Esto es el resultado de la ciencia médica, con énfasis en la palabra ciencia. Es decir, la investigación desarrollada utilizando el método experimental donde se prueba una hipótesis. El método científico en medicina resulta especialmente relevante porque lo que está en juego es la vida.

Sabemos que sobar un tumor no funciona, pero que la quimioterapia sirve para remitir ciertos tipos de cáncer. Sabemos que rezar una peritonitis probablemente llevará a una septicemia, pero una apendicetomía realizada a tiempo en una sala de cirugía estéril tiene un excelente pronóstico. Sabemos que la invocación de la Pachamama poco sirve para curar una infección urinaria pero que un antibiótico apropiado la puede eliminar en cuestión de días. Hemos llegado a esa convicción no porque lo diga la tradición ancestral o la voluntad revelada de una deidad, sino porque lo hemos probado científicamente.
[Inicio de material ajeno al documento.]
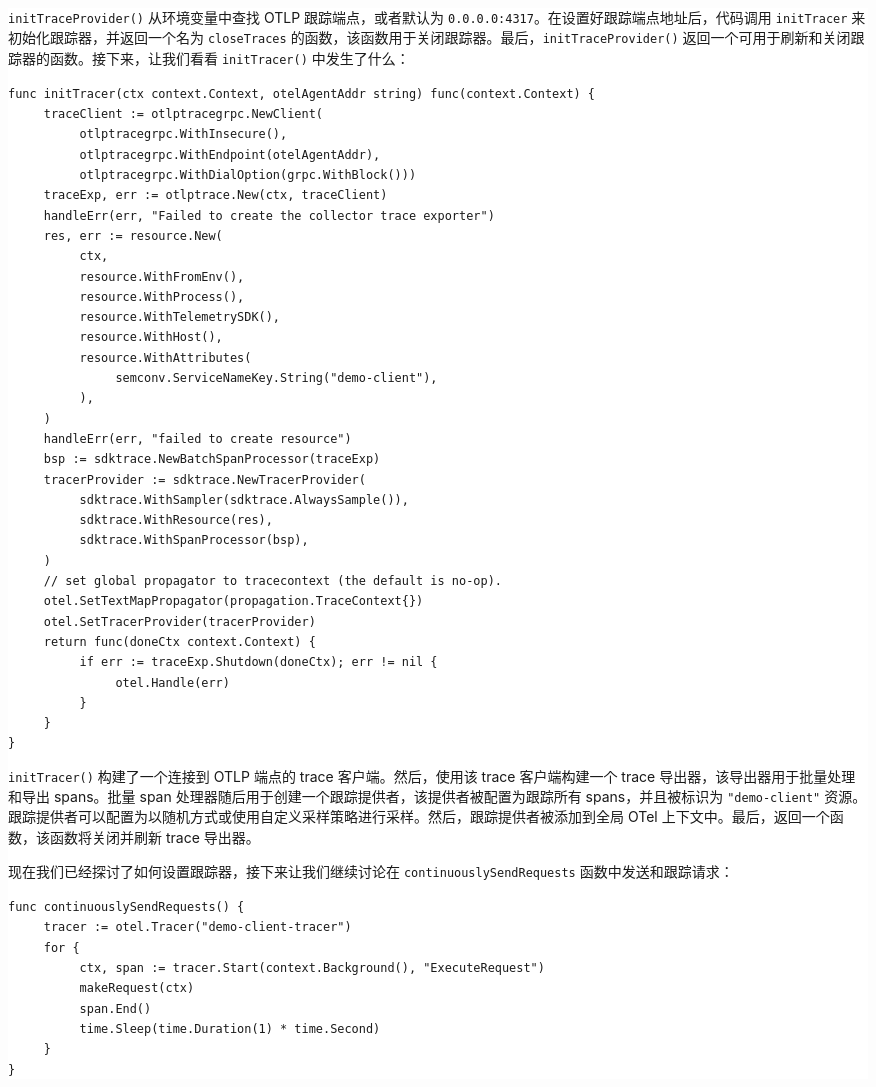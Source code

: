 `initTraceProvider()` 从环境变量中查找 OTLP 跟踪端点，或者默认为 `0.0.0.0:4317`。在设置好跟踪端点地址后，代码调用 `initTracer` 来初始化跟踪器，并返回一个名为 `closeTraces` 的函数，该函数用于关闭跟踪器。最后，`initTraceProvider()` 返回一个可用于刷新和关闭跟踪器的函数。接下来，让我们看看 `initTracer()` 中发生了什么：

```
func initTracer(ctx context.Context, otelAgentAddr string) func(context.Context) {
     traceClient := otlptracegrpc.NewClient(
          otlptracegrpc.WithInsecure(),
          otlptracegrpc.WithEndpoint(otelAgentAddr),
          otlptracegrpc.WithDialOption(grpc.WithBlock()))
     traceExp, err := otlptrace.New(ctx, traceClient)
     handleErr(err, "Failed to create the collector trace exporter")
     res, err := resource.New(
          ctx,
          resource.WithFromEnv(),
          resource.WithProcess(),
          resource.WithTelemetrySDK(),
          resource.WithHost(),
          resource.WithAttributes(
               semconv.ServiceNameKey.String("demo-client"),
          ),
     )
     handleErr(err, "failed to create resource")
     bsp := sdktrace.NewBatchSpanProcessor(traceExp)
     tracerProvider := sdktrace.NewTracerProvider(
          sdktrace.WithSampler(sdktrace.AlwaysSample()),
          sdktrace.WithResource(res),
          sdktrace.WithSpanProcessor(bsp),
     )
     // set global propagator to tracecontext (the default is no-op).
     otel.SetTextMapPropagator(propagation.TraceContext{})
     otel.SetTracerProvider(tracerProvider)
     return func(doneCtx context.Context) {
          if err := traceExp.Shutdown(doneCtx); err != nil {
               otel.Handle(err)
          }
     }
}
```

`initTracer()` 构建了一个连接到 OTLP 端点的 trace 客户端。然后，使用该 trace 客户端构建一个 trace 导出器，该导出器用于批量处理和导出 spans。批量 span 处理器随后用于创建一个跟踪提供者，该提供者被配置为跟踪所有 spans，并且被标识为 `"demo-client"` 资源。跟踪提供者可以配置为以随机方式或使用自定义采样策略进行采样。然后，跟踪提供者被添加到全局 OTel 上下文中。最后，返回一个函数，该函数将关闭并刷新 trace 导出器。

现在我们已经探讨了如何设置跟踪器，接下来让我们继续讨论在 `continuouslySendRequests` 函数中发送和跟踪请求：

```
func continuouslySendRequests() {
     tracer := otel.Tracer("demo-client-tracer")
     for {
          ctx, span := tracer.Start(context.Background(), "ExecuteRequest")
          makeRequest(ctx)
          span.End()
          time.Sleep(time.Duration(1) * time.Second)
     }
}
```
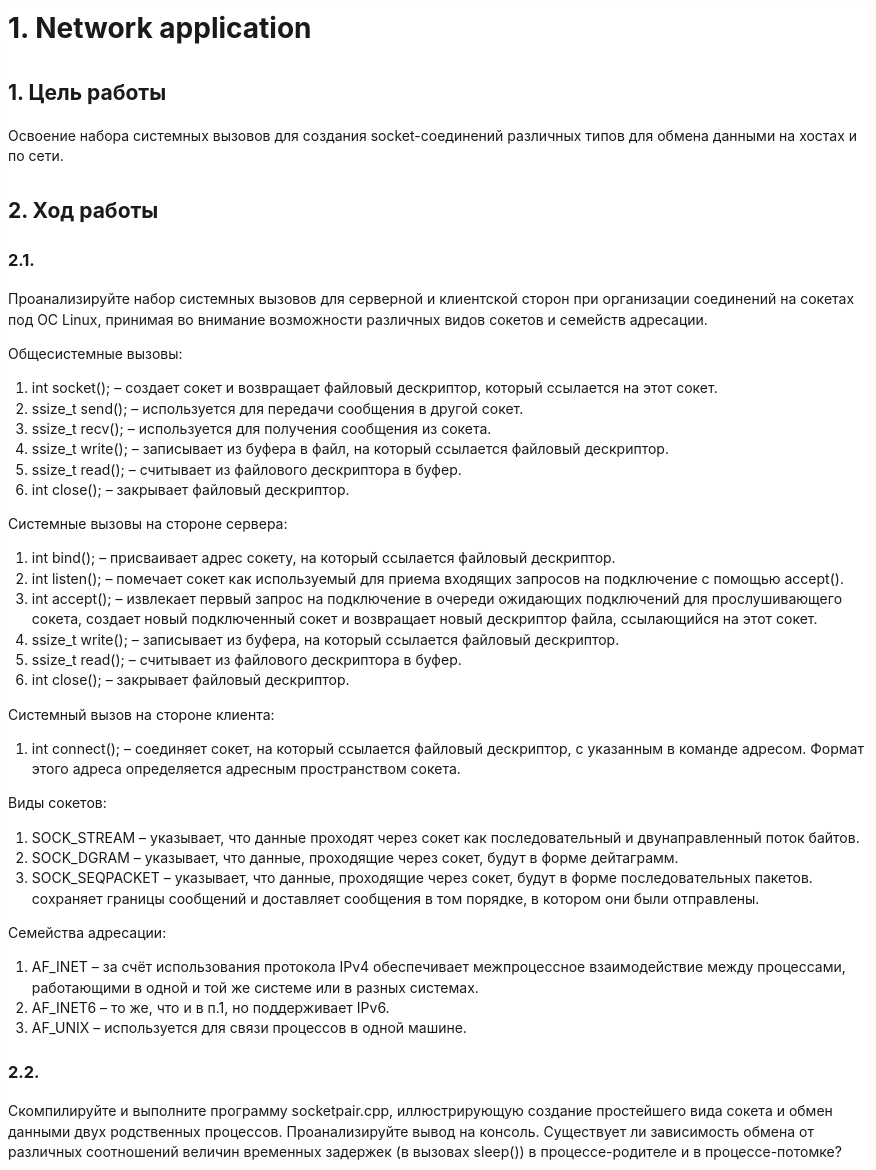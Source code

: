 # 1. Network application

## 1. Цель работы
Освоение набора системных вызовов для создания socket-соединений различных типов для обмена данными на хостах и по сети.

## 2. Ход работы

### 2.1. 
Проанализируйте набор системных вызовов для серверной и клиентской сторон при организации соединений на сокетах под ОС Linux, принимая во внимание возможности различных видов сокетов и семейств адресации.

Общесистемные вызовы:
1. int socket(); – создает сокет и возвращает файловый дескриптор, который ссылается на этот сокет.
2. ssize_t send(); – используется для передачи сообщения в другой сокет.
3. ssize_t recv(); – используется для получения сообщения из сокета.
4. ssize_t write(); – записывает из буфера в файл, на который ссылается файловый дескриптор.
5. ssize_t read(); – считывает из файлового дескриптора в буфер.
6. int close(); – закрывает файловый дескриптор.

Системные вызовы на стороне сервера:
1. int bind(); – присваивает адрес сокету, на который ссылается файловый дескриптор.
2. int listen(); – помечает сокет как используемый для приема входящих запросов на подключение с помощью accept().
3. int accept(); – извлекает первый запрос на подключение в очереди ожидающих подключений для  прослушивающего  сокета, создает новый подключенный сокет и возвращает новый дескриптор файла, ссылающийся на этот сокет.
4. ssize_t write(); – записывает из буфера, на который ссылается файловый дескриптор.
5. ssize_t read(); – считывает из файлового дескриптора в буфер.
6. int close(); – закрывает файловый дескриптор.

Системный вызов на стороне клиента:
1. int connect(); – соединяет сокет, на который ссылается файловый дескриптор, с указанным в команде адресом. Формат этого адреса определяется адресным пространством сокета.

Виды сокетов:
1. SOCK_STREAM – указывает, что данные проходят через сокет как последовательный и двунаправленный поток байтов.
2. SOCK_DGRAM – указывает, что данные, проходящие через сокет, будут в форме дейтаграмм. 
3. SOCK_SEQPACKET – указывает, что данные, проходящие через сокет, будут в форме последовательных пакетов. сохраняет границы сообщений и доставляет сообщения в том порядке, в котором они были отправлены.

Семейства адресации:
1. AF_INET – за счёт использования протокола IPv4 обеспечивает межпроцессное взаимодействие между процессами, работающими в одной и той же системе или в разных системах.
2. AF_INET6 – то же, что и в п.1, но поддерживает IPv6.
3. AF_UNIX – используется для связи процессов в одной машине.

### 2.2.
Скомпилируйте  и  выполните  программу  socketpair.cpp,  иллюстрирующую создание  простейшего  вида  сокета  и  обмен  данными  двух  родственных процессов. Проанализируйте вывод на консоль. Существует ли зависимость обмена от различных соотношений величин временных задержек (в вызовах sleep()) в процессе-родителе и в процессе-потомке?
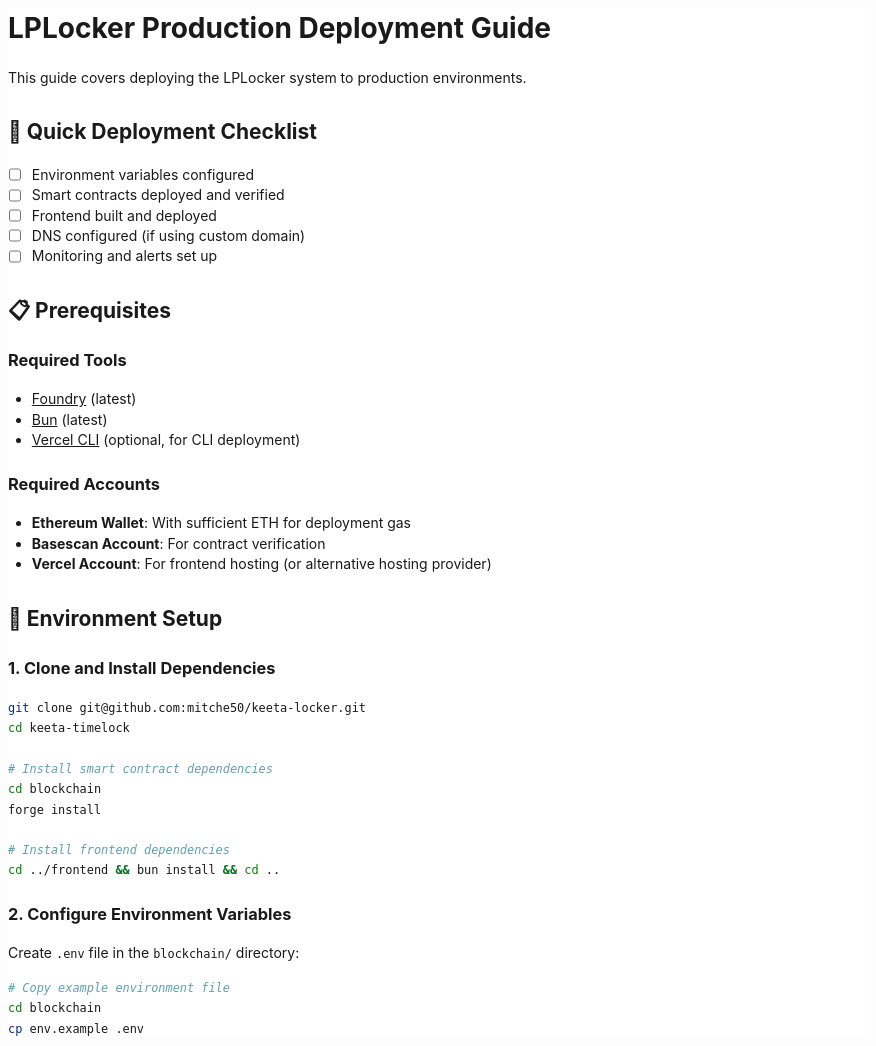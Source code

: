 # LPLocker Production Deployment Guide

This guide covers deploying the LPLocker system to production environments.

## 🚀 Quick Deployment Checklist

- [ ] Environment variables configured
- [ ] Smart contracts deployed and verified
- [ ] Frontend built and deployed
- [ ] DNS configured (if using custom domain)
- [ ] Monitoring and alerts set up

## 📋 Prerequisites

### Required Tools
- [Foundry](https://book.getfoundry.sh/getting-started/installation) (latest)
- [Bun](https://bun.sh/) (latest)
- [Vercel CLI](https://vercel.com/cli) (optional, for CLI deployment)

### Required Accounts
- **Ethereum Wallet**: With sufficient ETH for deployment gas
- **Basescan Account**: For contract verification
- **Vercel Account**: For frontend hosting (or alternative hosting provider)

## 🔧 Environment Setup

### 1. Clone and Install Dependencies

```bash
git clone git@github.com:mitche50/keeta-locker.git
cd keeta-timelock

# Install smart contract dependencies
cd blockchain
forge install

# Install frontend dependencies
cd ../frontend && bun install && cd ..
```

### 2. Configure Environment Variables

Create `.env` file in the `blockchain/` directory:

```bash
# Copy example environment file
cd blockchain
cp env.example .env
```
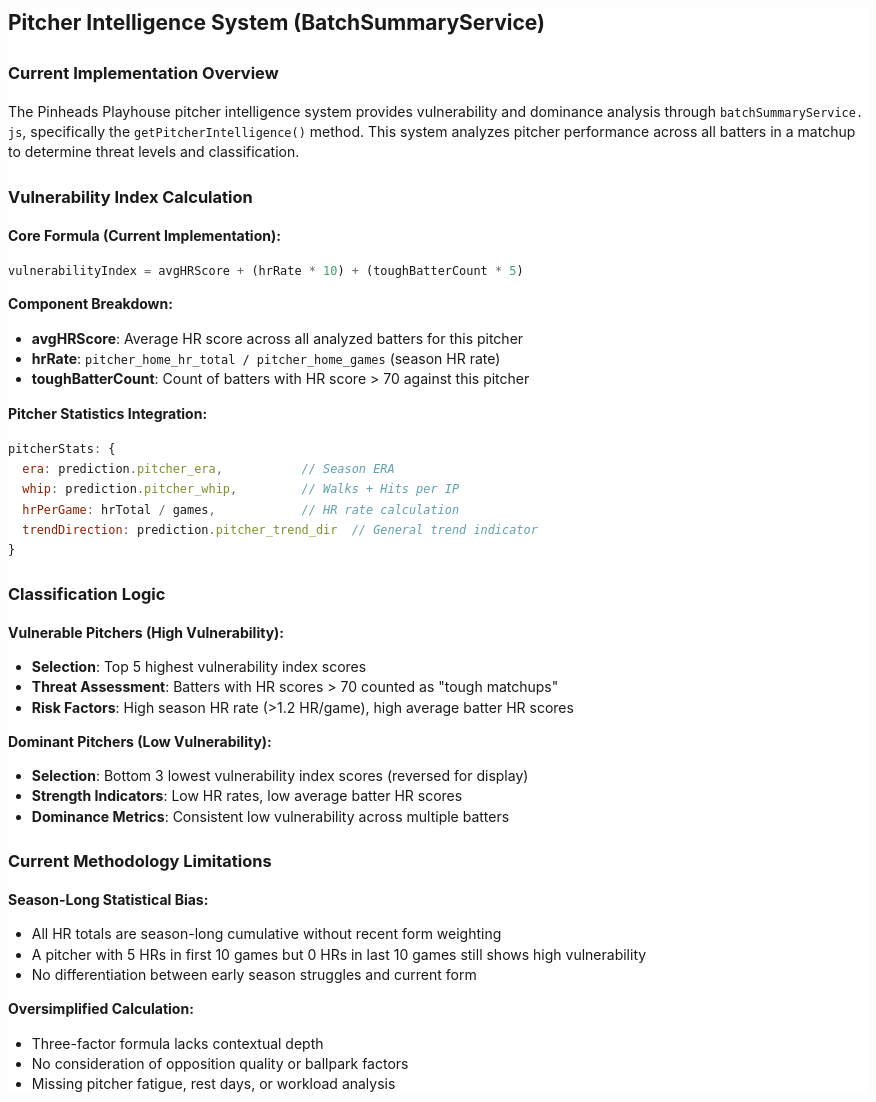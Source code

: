 ## Pitcher Intelligence System (BatchSummaryService)

### Current Implementation Overview

The Pinheads Playhouse pitcher intelligence system provides vulnerability and dominance analysis through `batchSummaryService.js`, specifically the `getPitcherIntelligence()` method. This system analyzes pitcher performance across all batters in a matchup to determine threat levels and classification.

### Vulnerability Index Calculation

**Core Formula (Current Implementation):**
```javascript
vulnerabilityIndex = avgHRScore + (hrRate * 10) + (toughBatterCount * 5)
```

**Component Breakdown:**
- **avgHRScore**: Average HR score across all analyzed batters for this pitcher
- **hrRate**: `pitcher_home_hr_total / pitcher_home_games` (season HR rate)
- **toughBatterCount**: Count of batters with HR score > 70 against this pitcher

**Pitcher Statistics Integration:**
```javascript
pitcherStats: {
  era: prediction.pitcher_era,           // Season ERA
  whip: prediction.pitcher_whip,         // Walks + Hits per IP
  hrPerGame: hrTotal / games,            // HR rate calculation
  trendDirection: prediction.pitcher_trend_dir  // General trend indicator
}
```

### Classification Logic

**Vulnerable Pitchers (High Vulnerability):**
- **Selection**: Top 5 highest vulnerability index scores
- **Threat Assessment**: Batters with HR scores > 70 counted as "tough matchups"
- **Risk Factors**: High season HR rate (>1.2 HR/game), high average batter HR scores

**Dominant Pitchers (Low Vulnerability):**
- **Selection**: Bottom 3 lowest vulnerability index scores (reversed for display)
- **Strength Indicators**: Low HR rates, low average batter HR scores
- **Dominance Metrics**: Consistent low vulnerability across multiple batters

### Current Methodology Limitations

**Season-Long Statistical Bias:**
- All HR totals are season-long cumulative without recent form weighting
- A pitcher with 5 HRs in first 10 games but 0 HRs in last 10 games still shows high vulnerability
- No differentiation between early season struggles and current form

**Oversimplified Calculation:**
- Three-factor formula lacks contextual depth
- No consideration of opposition quality or ballpark factors
- Missing pitcher fatigue, rest days, or workload analysis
Por esta razón incorporar este ramillete variopinto de teguas al sistema de salud es una locura. Una cosa es celebrar la gracia de una danza folclórica o la sofisticación de una lengua étnica en desaparición y otra, muy diferente, es creer que con rezos, frotes, incantaciones y menjurjes se pueden curar patologías que no sean, por lo menos, extremadamente leves.

En todo caso, no ve uno a los noruegos reviviendo la medicina vikinga para atender un derrame pleural, o a los ingleses acudiendo a los druidas para que les aconsejen la manera para tratar una fibrilación auricular, ni siquiera, creería uno, que los italianos tengan mucha intención de recurrir a la sabiduría etrusca para abordar las complejidades de una hernia discal.

Injertar el chamanismo autóctono en el sistema de salud es una violación del juramento hipocrático: hace daño y mucho. Por un lado, sirve para deslegitimar a la medicina que se enseña en las universidades y se practica en los hospitales. Tal vez esta sea una de las intenciones. El sesgo posmoderno que permea todo lo que hace este gobierno lo lleva a cuestionar cualquier institución establecida, incluyendo la misma ciencia médica.

Mas aún, se nota el afán por ensalzar el indigenismo, lo cual de por sí no tiene nada de malo, aunque sea bastante ajeno a las tradiciones culturales de la inmensa mayoría de la población colombiana. El problema es que se inviertan los escasos recursos de la salud en promocionar prácticas que en el mejor de los casos son placebos. Lo que resulta más probable, en la realidad, es que la gestión de los teguas atente activamente en contra del bienestar de los pacientes. Mientras que el jaibaná aplica los ungüentos y llama a los espíritus la infección avanza, el sistema inmunológico del enfermo se debilita y las posibilidades de recuperación se van desvaneciendo.

La controversial habilitación de los teguas como médicos generales puede que no sea uno de los aspectos más estridentes de la reforma de la señora Corcho. Hay cosas mucho peores. Sin embargo, demuestra que para este gobierno lo que importa no son los resultados de las políticas públicas sino la imposición a rejo limpio de su particular cosmovisión, donde la fidelidad a la ideología siempre estará por encima de cualquier otra consideración, incluyendo la vida humana.